A MUM who couldn’t stand without falling and had to learn to walk all over again will be stepping out the length of Southend Pier for charity - a feat which will take her eight hours.

Thanks to a ground-breaking clinical trial, Sammy Lane, who suffers with multiple sclerosis (MS), is learning how to walk again after not being able to walk a single step.

Basildon Standard:

Technology - Sammy in the robotic legs 

The 32-year-old, from Southend, was diagnosed in 2007 after experiencing problems with her vision and numbness in her legs.

The birth of her children, just a year apart, triggered a relapse and she was left relying on a wheelchair.

Further relapses meant she struggled to move her legs at all.

Sammy said: “One day I went to bed with a headache and when I woke up I couldn’t move my legs at all.

“Then it happened again, and each time I had to go to inpatient physio rehabilitation to learn how to move again.”

When Sammy was discharged from a stint in hospital after an infection in her legs, she was offered one of 20 places to take part in a coveted trial at the Kent and Canterbury Hospital.

It aims to use the latest robotic technology to help people living with MS learn how to walk again, and improve balance and posture.

After just five sessions with the Rex robotic exo-skeleton, Sammy can now walk with sticks.

Sammy, whose two children live with their dad due to her condition, added: “It’s been an amazing transformation. I haven’t been able to get upstairs at home since the beginning of last year, or to get up from the floor, and now I can do both.

“My next challenge is to walk Southend Pier. I think it will take me about eight hours but I’m determined to do it this summer.

“My children have been amazed by my progress and were so stunned the first time I showed them I could walk.”

The Rex robotic exo-skeleton allows the patient to focus on strengthening core abdominal muscles.

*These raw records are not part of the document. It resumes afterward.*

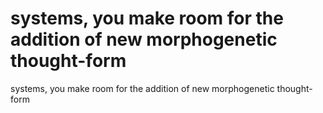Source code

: # systems, you make room for the addition of new morphogenetic thought-form

systems, you make room for the addition of new morphogenetic thought-form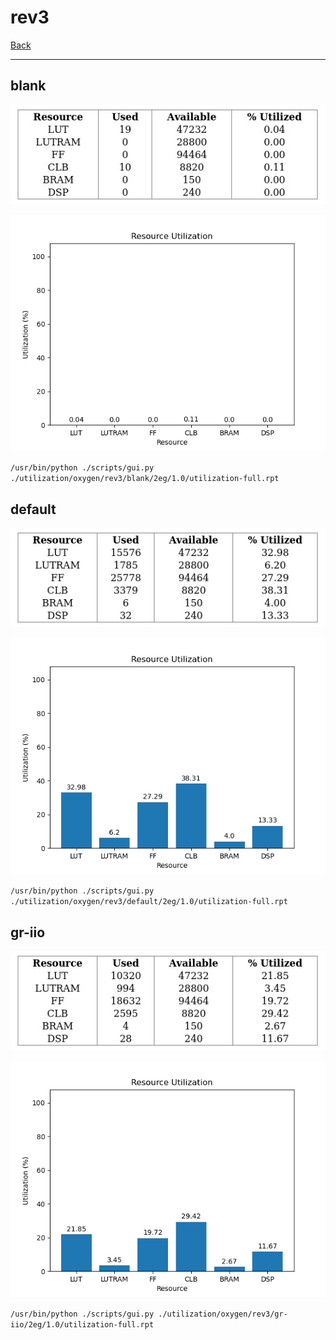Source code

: # rev3

[Back](<../oxygen.md>)

---

## blank

<p align="center">
	<img src="../../../../images/oxygen/rev3/blank/2eg/1.0/table.jpg" />
</p>

<p align="center">
	<img src="../../../../images/oxygen/rev3/blank/2eg/1.0/graph.png" />
</p>

`/usr/bin/python ./scripts/gui.py ./utilization/oxygen/rev3/blank/2eg/1.0/utilization-full.rpt`

## default

<p align="center">
	<img src="../../../../images/oxygen/rev3/default/2eg/1.0/table.jpg" />
</p>

<p align="center">
	<img src="../../../../images/oxygen/rev3/default/2eg/1.0/graph.png" />
</p>

`/usr/bin/python ./scripts/gui.py ./utilization/oxygen/rev3/default/2eg/1.0/utilization-full.rpt`

## gr-iio

<p align="center">
	<img src="../../../../images/oxygen/rev3/gr-iio/2eg/1.0/table.jpg" />
</p>

<p align="center">
	<img src="../../../../images/oxygen/rev3/gr-iio/2eg/1.0/graph.png" />
</p>

`/usr/bin/python ./scripts/gui.py ./utilization/oxygen/rev3/gr-iio/2eg/1.0/utilization-full.rpt`

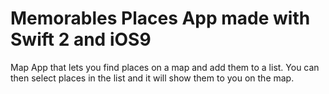 # Memorables Places App made with Swift 2 and iOS9

Map App that lets you find places on a map and add them to a list. 
You can then select places in the list and it will show them to you on the map.
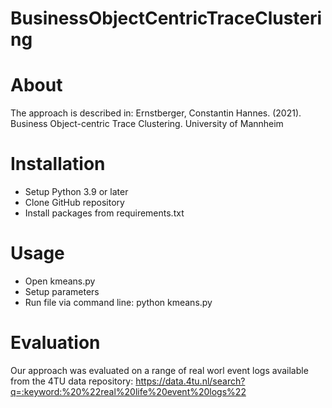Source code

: # BusinessObjectCentricTraceClustering

# About
The approach is described in:
Ernstberger, Constantin Hannes. (2021). Business Object-centric Trace Clustering.
University of Mannheim

# Installation
- Setup Python 3.9 or later
- Clone GitHub repository
- Install packages from requirements.txt

# Usage
- Open kmeans.py
- Setup parameters
- Run file via command line: python kmeans.py

# Evaluation 
Our approach was evaluated on a range of real worl event logs available from the 4TU data repository: https://data.4tu.nl/search?q=:keyword:%20%22real%20life%20event%20logs%22
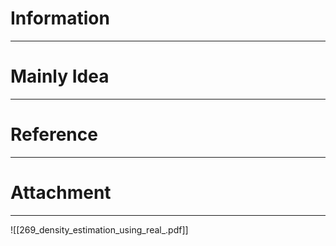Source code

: # Information
---


# Mainly Idea
---


# Reference
---


# Attachment
---
![[269_density_estimation_using_real_.pdf]]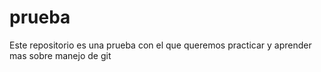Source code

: # prueba
Este repositorio es una prueba con el que queremos practicar y aprender mas sobre manejo de git
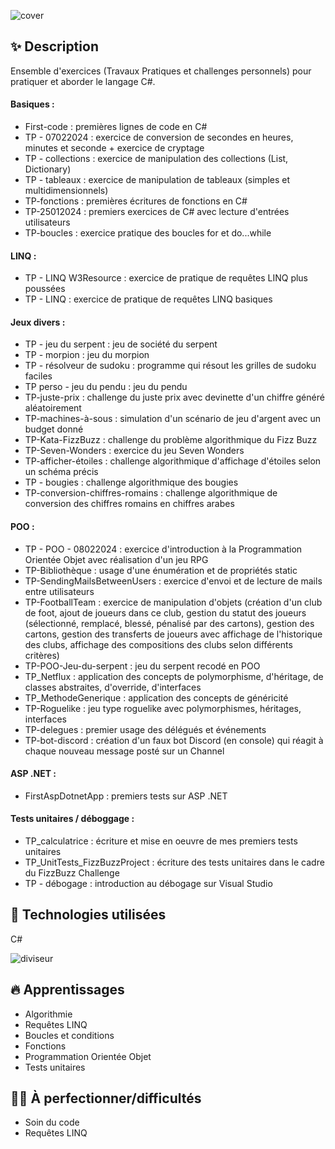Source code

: ![cover](https://github.com/JessicaGUALTIERI/Cours-TP-C-/blob/main/readme_img/README_cover.png)

## ✨ Description 
Ensemble d'exercices (Travaux Pratiques et challenges personnels) pour pratiquer et aborder le langage C#.

#### Basiques :  
* First-code : premières lignes de code en C#  
* TP - 07022024 : exercice de conversion de secondes en heures, minutes et seconde + exercice de cryptage  
* TP - collections : exercice de manipulation des collections (List, Dictionary)  
* TP - tableaux : exercice de manipulation de tableaux (simples et multidimensionnels)  
* TP-fonctions : premières écritures de fonctions en C#  
* TP-25012024 : premiers exercices de C# avec lecture d'entrées utilisateurs  
* TP-boucles : exercice pratique des boucles for et do...while  

#### LINQ :  
* TP - LINQ W3Resource : exercice de pratique de requêtes LINQ plus poussées  
* TP - LINQ : exercice de pratique de requêtes LINQ basiques  

#### Jeux divers :
* TP - jeu du serpent : jeu de société du serpent  
* TP - morpion : jeu du morpion  
* TP - résolveur de sudoku : programme qui résout les grilles de sudoku faciles 
* TP perso - jeu du pendu : jeu du pendu  
* TP-juste-prix : challenge du juste prix avec devinette d'un chiffre généré aléatoirement  
* TP-machines-à-sous : simulation d'un scénario de jeu d'argent avec un budget donné  
* TP-Kata-FizzBuzz : challenge du problème algorithmique du Fizz Buzz  
* TP-Seven-Wonders : exercice du jeu Seven Wonders  
* TP-afficher-étoiles : challenge algorithmique d'affichage d'étoiles selon un schéma précis  
* TP - bougies : challenge algorithmique des bougies  
* TP-conversion-chiffres-romains : challenge algorithmique de conversion des chiffres romains en chiffres arabes  

#### POO :  
* TP - POO - 08022024 : exercice d'introduction à la Programmation Orientée Objet avec réalisation d'un jeu RPG  
* TP-Bibliothèque : usage d'une énumération et de propriétés static
* TP-SendingMailsBetweenUsers : exercice d'envoi et de lecture de mails entre utilisateurs  
* TP-FootballTeam : exercice de manipulation d'objets (création d'un club de foot, ajout de joueurs dans ce club, gestion du statut des joueurs (sélectionné, remplacé, blessé, pénalisé par des cartons), gestion des cartons, gestion des transferts de joueurs avec affichage de l'historique des clubs, affichage des compositions des clubs selon différents critères)  
* TP-POO-Jeu-du-serpent : jeu du serpent recodé en POO  
* TP_Netflux : application des concepts de polymorphisme, d'héritage, de classes abstraites, d'override, d'interfaces  
* TP_MethodeGenerique : application des concepts de généricité  
* TP-Roguelike : jeu type roguelike avec polymorphismes, héritages, interfaces  
* TP-delegues : premier usage des délégués et événements  
* TP-bot-discord : création d'un faux bot Discord (en console) qui réagit à chaque nouveau message posté sur un Channel  

#### ASP .NET :  
* FirstAspDotnetApp : premiers tests sur ASP .NET  

#### __Tests unitaires / déboggage :__
* TP_calculatrice : écriture et mise en oeuvre de mes premiers tests unitaires  
* TP_UnitTests_FizzBuzzProject : écriture des tests unitaires dans le cadre du FizzBuzz Challenge
* TP - débogage : introduction au débogage sur Visual Studio  

## 🚀 __Technologies utilisées__  
C#

![diviseur](https://github.com/JessicaGUALTIERI/Cours-TP-C-/blob/main/readme_img/README_diviseur.png)

## 🔥 __Apprentissages__  
* Algorithmie
* Requêtes LINQ
* Boucles et conditions
* Fonctions
* Programmation Orientée Objet
* Tests unitaires

## 🏋️‍♀️ __À perfectionner/difficultés__  
* Soin du code
* Requêtes LINQ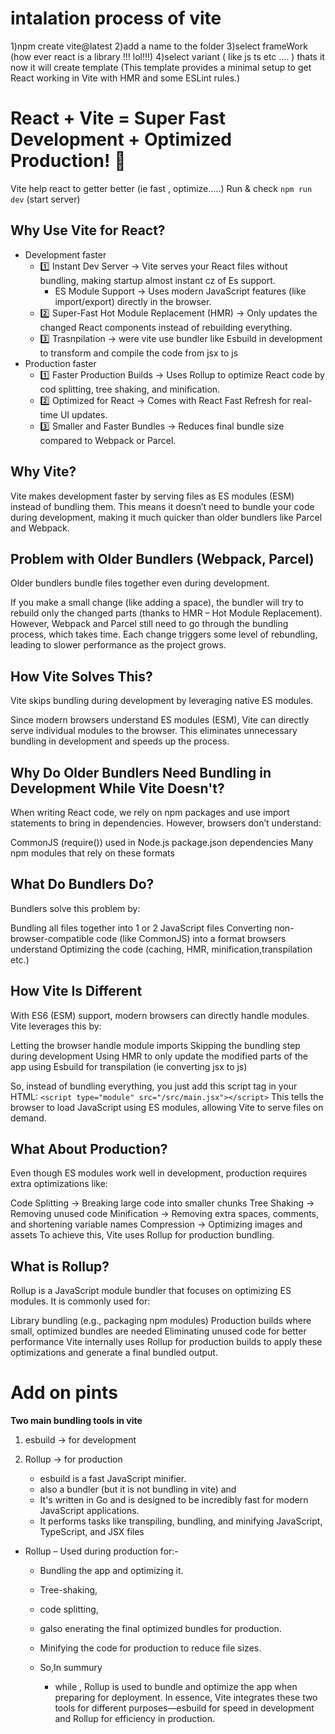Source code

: # intalation process of  vite   
1)npm create vite@latest 
2)add a name to the folder
3)select frameWork (how ever react is a library !!! lol!!!)
4)select variant    ( like js ts etc .... )
thats it now it will create  template  (This template provides a minimal setup to get React working in Vite with HMR and some ESLint rules.)


# React + Vite  = Super Fast Development + Optimized Production! 🚀
Vite help react to getter better (ie fast , optimize.....)
Run & check `npm run dev` (start server) 

## Why Use Vite for React?
- Development faster
    - 1️⃣ Instant Dev Server → Vite serves your React files without bundling, making startup almost instant cz of Es support.
        - ES Module Support → Uses modern JavaScript features (like import/export) directly in the browser.
    - 2️⃣ Super-Fast Hot Module Replacement (HMR) → Only updates the changed React components instead of rebuilding everything.
    - 3️⃣ Trasnpilation  -> were vite use bundler like Esbuild in development to transform and compile the code from jsx to js 
- Production faster
    - 1️⃣ Faster Production Builds → Uses Rollup to optimize React code by cod splitting, tree shaking, and minification.
    - 2️⃣ Optimized for React → Comes with React Fast Refresh for real-time UI updates.
    - 3️⃣ Smaller and Faster Bundles → Reduces final bundle size compared to Webpack or Parcel.


## Why Vite?
Vite makes development faster by serving files as ES modules (ESM) instead of bundling them. This means it doesn’t need to bundle your code during development, making it much quicker than older bundlers like Parcel and Webpack.


## Problem with Older Bundlers (Webpack, Parcel)
Older bundlers bundle files together even during development.

If you make a small change (like adding a space), the bundler will try to rebuild only the changed parts (thanks to HMR – Hot Module Replacement).
However, Webpack and Parcel still need to go through the bundling process, which takes time.
Each change triggers some level of rebundling, leading to slower performance as the project grows.

## How Vite Solves This?
Vite skips bundling during development by leveraging native ES modules.

Since modern browsers understand ES modules (ESM), Vite can directly serve individual modules to the browser.
This eliminates unnecessary bundling in development and speeds up the process.

## Why Do Older Bundlers Need Bundling in Development While Vite Doesn't?
When writing React code, we rely on npm packages and use import statements to bring in dependencies.
However, browsers don’t understand:

CommonJS (require()) used in Node.js
package.json dependencies
Many npm modules that rely on these formats

## What Do Bundlers Do?
Bundlers solve this problem by:

Bundling all files together into 1 or 2 JavaScript files
Converting non-browser-compatible code (like CommonJS) into a format browsers understand
Optimizing the code (caching, HMR, minification,transpilation etc.)

## How Vite Is Different
With ES6 (ESM) support, modern browsers can directly handle modules. Vite leverages this by:

Letting the browser handle module imports
Skipping the bundling step during development
Using HMR to only update the modified parts of the app
using Esbuild for transpilation  (ie converting jsx to js)

So, instead of bundling everything, you just add this script tag in your HTML:
`<script type="module" src="/src/main.jsx"></script>`
This tells the browser to load JavaScript using ES modules, allowing Vite to serve files on demand.

## What About Production?
Even though ES modules work well in development, production requires extra optimizations like:

Code Splitting → Breaking large code into smaller chunks
Tree Shaking → Removing unused code
Minification → Removing extra spaces, comments, and shortening variable names
Compression → Optimizing images and assets
To achieve this, Vite uses Rollup for production bundling.

## What is Rollup?
Rollup is a JavaScript module bundler that focuses on optimizing ES modules. It is commonly used for:

Library bundling (e.g., packaging npm modules)
Production builds where small, optimized bundles are needed
Eliminating unused code for better performance
Vite internally uses Rollup for production builds to apply these optimizations and generate a final bundled output.



# Add on pints 

**Two main bundling tools in vite**
1) esbuild -> for development
2) Rollup  -> for production

    - esbuild is a fast JavaScript minifier.
    - also a  bundler (but it is not  bundling in vite) and 
    - It's written in Go and is designed to be incredibly fast for modern JavaScript applications. 
    - It performs tasks like transpiling, bundling, and minifying JavaScript, TypeScript, and JSX files    

- Rollup – Used during production for:-
    - Bundling the app and optimizing it.
    - Tree-shaking, 
    - code splitting, 
    - galso enerating the final optimized bundles for production.
    - Minifying the code for production to reduce file sizes.
    
    
    - So,In summury
       - while , Rollup is used to bundle and optimize the app when preparing for deployment.
        In essence, Vite integrates these two tools for different purposes—esbuild for speed in development and Rollup for efficiency in production.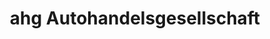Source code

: ---
title: "ahg Autohandelsgesellschaft"
url: /achern/ahg-autohandelsgesellschaft/
shop: Autohaus
---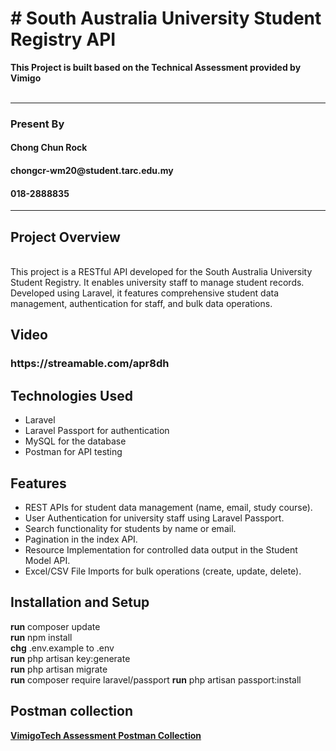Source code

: <p><h1># South Australia University Student Registry API</h1></p>
<p><b>This Project is built based on the Technical Assessment provided by Vimigo</b>
<br><br>
    <hr>
<h3>Present By</h3>
    <h4>Chong Chun Rock <h4>
    <h4>chongcr-wm20@student.tarc.edu.my</h4>
    <h4>018-2888835</h4>
    
</p>
<hr>
    

<p><h2> Project Overview</h2><br>
This project is a RESTful API developed for the South Australia University Student Registry. It enables university staff to manage student records. Developed using Laravel, it features comprehensive student data management, authentication for staff, and bulk data operations.</p>

<p><h2>Video</h2>

<h3> https://streamable.com/apr8dh </h3>

<p><h2>Technologies Used</h2>
<ul>
<li>Laravel</li>
<li>Laravel Passport for authentication</li>
<li>MySQL for the database</li>
<li>Postman for API testing</li>
</ul></p>

<p><h2>Features</h2></p>
<ul>
<li>REST APIs for student data management (name, email, study course).</li>
<li>User Authentication for university staff using Laravel Passport.</li>
<li>Search functionality for students by name or email.</li>
<li>Pagination in the index API.</li>
<li>Resource Implementation for controlled data output in the Student Model API.</li>
<li>Excel/CSV File Imports for bulk operations (create, update, delete).</li>
</ul></p>


<p><h2>Installation and Setup</h2>
    
<b>run</b> composer update<br>
<b>run</b> npm install<br>
<b>chg</b> .env.example to .env<br>
<b>run</b> php artisan key:generate<br>
<b>run</b> php artisan migrate<br>
<b>run</b> composer require laravel/passport
<b>run</b> php artisan passport:install


<p><h2>Postman collection</h2>

<b><a href="https://github.com/ChongCR/VimigoTechAssessment-25-11-2023/blob/master/Vimigo%20Assessment.postman_collection.json" target="_blank">VimigoTech Assessment Postman Collection</a><br>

They can practise using these muscles while moving from sit to stand, as well as lifting arm weights and throwing and catching a balloon.

Sammy added: “It’s hard work, and you have to constantly remember to switch on your core muscles.

“But I think I learned more in an hour as part of the trial than I did in two months in physio rehab.”

Dr Sakel, neuro-rehabilitation director and consultant at East Kent Hospitals, said: “It has been wonderful to see Sammy progress during her sessions with us, and to have the unique opportunity with this trial to help people make a real difference to their lives.”